Who inspires you as an artist and who’s work is either influential or pleasing to follow in contemporary circles ?

Obviously I’m inspired by numerous artists and makers. In my final year of art school the sculptor Eva Hesse was a big influence. When my 3 children were young children’s book illustration gave me a lot of pleasure, John Burningham, Maurice Sendak, and Tove Jansson and many others. I think their ability to create ‘worlds’ from their imagery was an influence on my work today. The ceramicist Makoto Kagoshima currently makes work I greatly admire.

What is your favourite type of work to create and what parts of your creative process do you like the most/least ?

Part of the appeal of ceramics has always been the processes involved in turning raw clay into a fired and perhaps functional piece of work. I really enjoy every stage, working with materials and tools, trying to work out new ways of doing things. Decorating is probably my favourite time and glazing, after the first bisque firing, is definitely my least favourite activity. Opening the last firing is like Christmas morning and is a enjoyable end to the whole cycle, and then it is back to the start with raw red clay.
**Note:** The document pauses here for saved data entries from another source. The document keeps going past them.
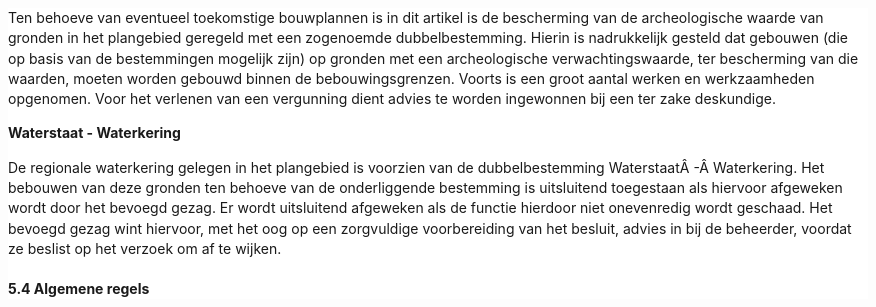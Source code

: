 Ten behoeve van eventueel toekomstige bouwplannen is in dit artikel is de bescherming van de archeologische waarde van gronden in het plangebied geregeld met een zogenoemde dubbelbestemming. Hierin is nadrukkelijk gesteld dat gebouwen (die op basis van de bestemmingen mogelijk zijn) op gronden met een archeologische verwachtingswaarde, ter bescherming van die waarden, moeten worden gebouwd binnen de bebouwingsgrenzen. Voorts is een groot aantal werken en werkzaamheden opgenomen. Voor het verlenen van een vergunning dient advies te worden ingewonnen bij een ter zake deskundige.

**Waterstaat \- Waterkering**

De regionale waterkering gelegen in het plangebied is voorzien van de dubbelbestemming WaterstaatÂ \-Â Waterkering. Het bebouwen van deze gronden ten behoeve van de onderliggende bestemming is uitsluitend toegestaan als hiervoor afgeweken wordt door het bevoegd gezag. Er wordt uitsluitend afgeweken als de functie hierdoor niet onevenredig wordt geschaad. Het bevoegd gezag wint hiervoor, met het oog op een zorgvuldige voorbereiding van het besluit, advies in bij de beheerder, voordat ze beslist op het verzoek om af te wijken.

#### 5\.4 Algemene regels

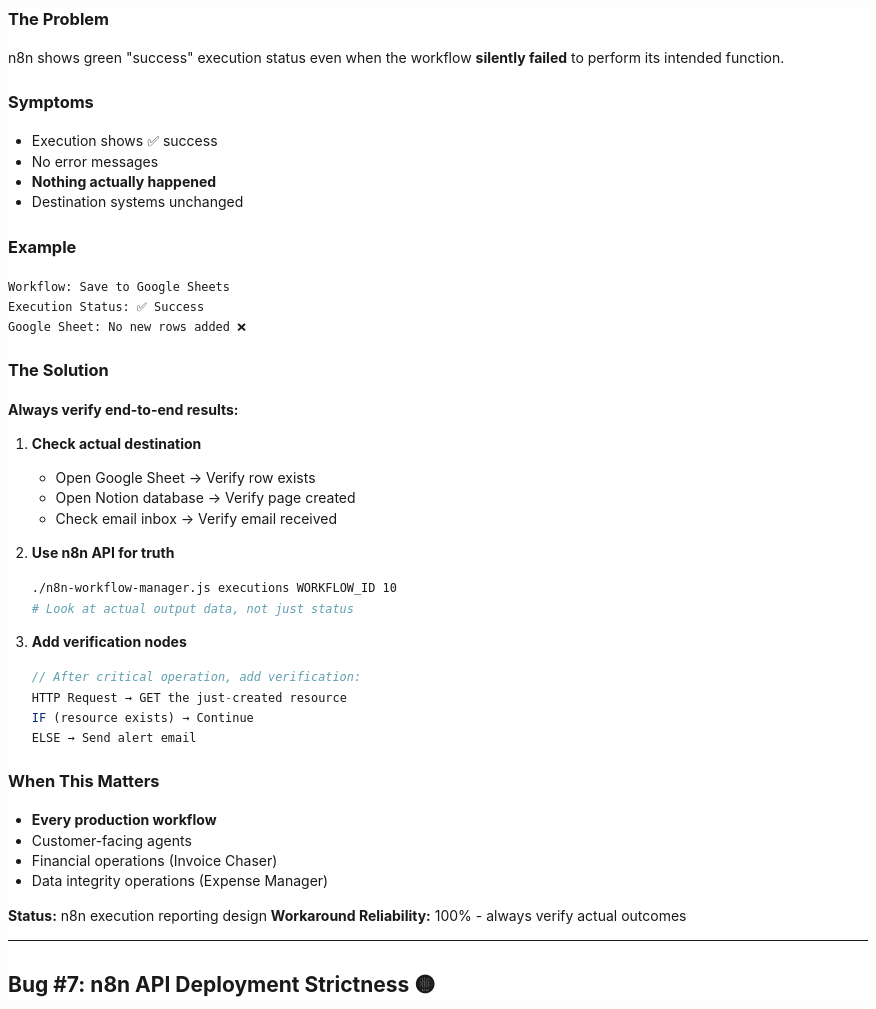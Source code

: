 ### The Problem
n8n shows green "success" execution status even when the workflow **silently failed** to perform its intended function.

### Symptoms
- Execution shows ✅ success
- No error messages
- **Nothing actually happened**
- Destination systems unchanged

### Example
```
Workflow: Save to Google Sheets
Execution Status: ✅ Success
Google Sheet: No new rows added ❌
```

### The Solution
**Always verify end-to-end results:**

1. **Check actual destination**
   - Open Google Sheet → Verify row exists
   - Open Notion database → Verify page created
   - Check email inbox → Verify email received

2. **Use n8n API for truth**
   ```bash
   ./n8n-workflow-manager.js executions WORKFLOW_ID 10
   # Look at actual output data, not just status
   ```

3. **Add verification nodes**
   ```javascript
   // After critical operation, add verification:
   HTTP Request → GET the just-created resource
   IF (resource exists) → Continue
   ELSE → Send alert email
   ```

### When This Matters
- **Every production workflow**
- Customer-facing agents
- Financial operations (Invoice Chaser)
- Data integrity operations (Expense Manager)

**Status:** n8n execution reporting design
**Workaround Reliability:** 100% - always verify actual outcomes

---

## Bug #7: n8n API Deployment Strictness 🟡
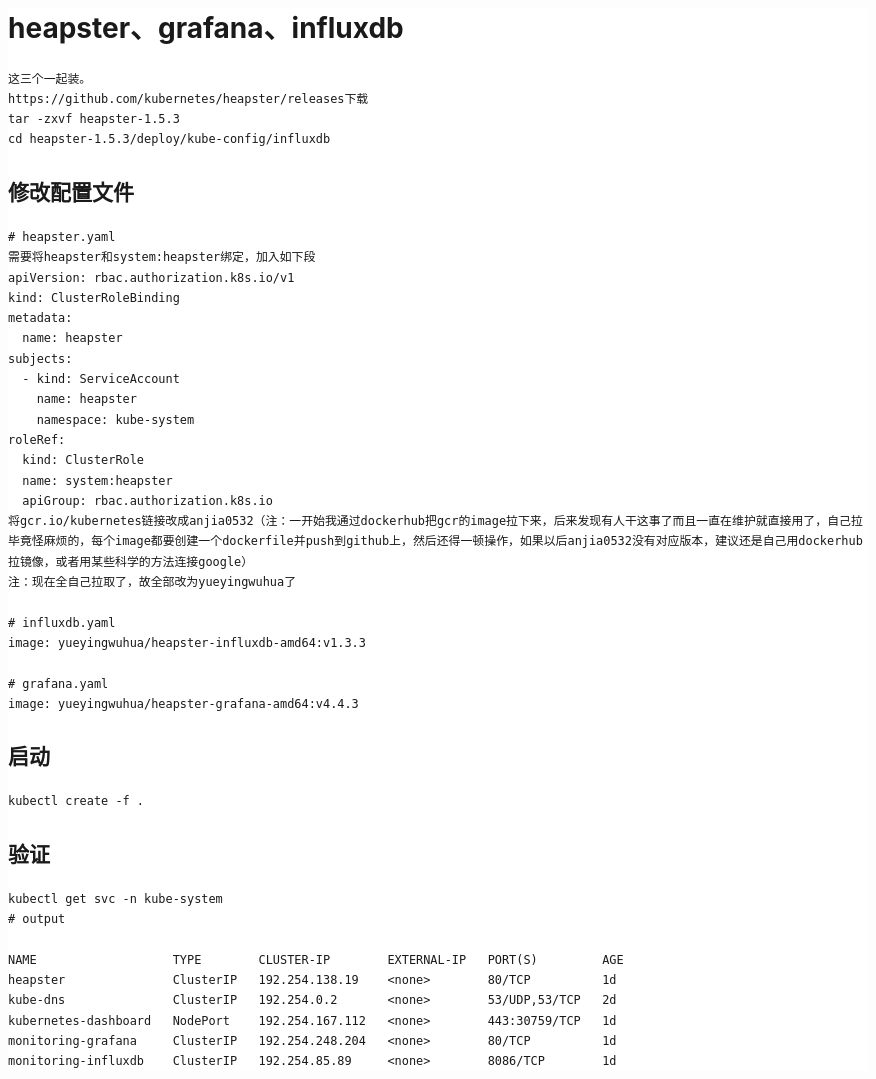 
# heapster、grafana、influxdb
    这三个一起装。
    https://github.com/kubernetes/heapster/releases下载
    tar -zxvf heapster-1.5.3
    cd heapster-1.5.3/deploy/kube-config/influxdb

## 修改配置文件

    # heapster.yaml
    需要将heapster和system:heapster绑定，加入如下段
    apiVersion: rbac.authorization.k8s.io/v1
    kind: ClusterRoleBinding
    metadata:
      name: heapster
    subjects:
      - kind: ServiceAccount
        name: heapster
        namespace: kube-system
    roleRef:
      kind: ClusterRole
      name: system:heapster
      apiGroup: rbac.authorization.k8s.io
    将gcr.io/kubernetes链接改成anjia0532（注：一开始我通过dockerhub把gcr的image拉下来，后来发现有人干这事了而且一直在维护就直接用了，自己拉毕竟怪麻烦的，每个image都要创建一个dockerfile并push到github上，然后还得一顿操作，如果以后anjia0532没有对应版本，建议还是自己用dockerhub拉镜像，或者用某些科学的方法连接google）
    注：现在全自己拉取了，故全部改为yueyingwuhua了

    # influxdb.yaml
    image: yueyingwuhua/heapster-influxdb-amd64:v1.3.3

    # grafana.yaml
    image: yueyingwuhua/heapster-grafana-amd64:v4.4.3

## 启动
    kubectl create -f .

## 验证
    kubectl get svc -n kube-system
    # output

    NAME                   TYPE        CLUSTER-IP        EXTERNAL-IP   PORT(S)         AGE
    heapster               ClusterIP   192.254.138.19    <none>        80/TCP          1d
    kube-dns               ClusterIP   192.254.0.2       <none>        53/UDP,53/TCP   2d
    kubernetes-dashboard   NodePort    192.254.167.112   <none>        443:30759/TCP   1d
    monitoring-grafana     ClusterIP   192.254.248.204   <none>        80/TCP          1d
    monitoring-influxdb    ClusterIP   192.254.85.89     <none>        8086/TCP        1d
Karen, I can really associate with all of those feelings : ).

How does living and working in such creative surroundings play a part in the work you create ?

Working at carry farm with beautiful wild shore and woods right on our doorstep can’t help but influence my imagery. Living in such close contact with nature, changing seasons, and patterns of weather means that everyday I notice details of structure or colour combinations that infiltrate my work. My husband , daughter and sister also have studios at carry farm and we constantly consult, help and constructively criticise (!) each others practise. My brother in law has a mechanic workshop/boat yard next to our studios and so practical help is always on hand. It is a fun place to work and live.

It sounds idyllic.

Where do you see your work going in the next 5/10 years ?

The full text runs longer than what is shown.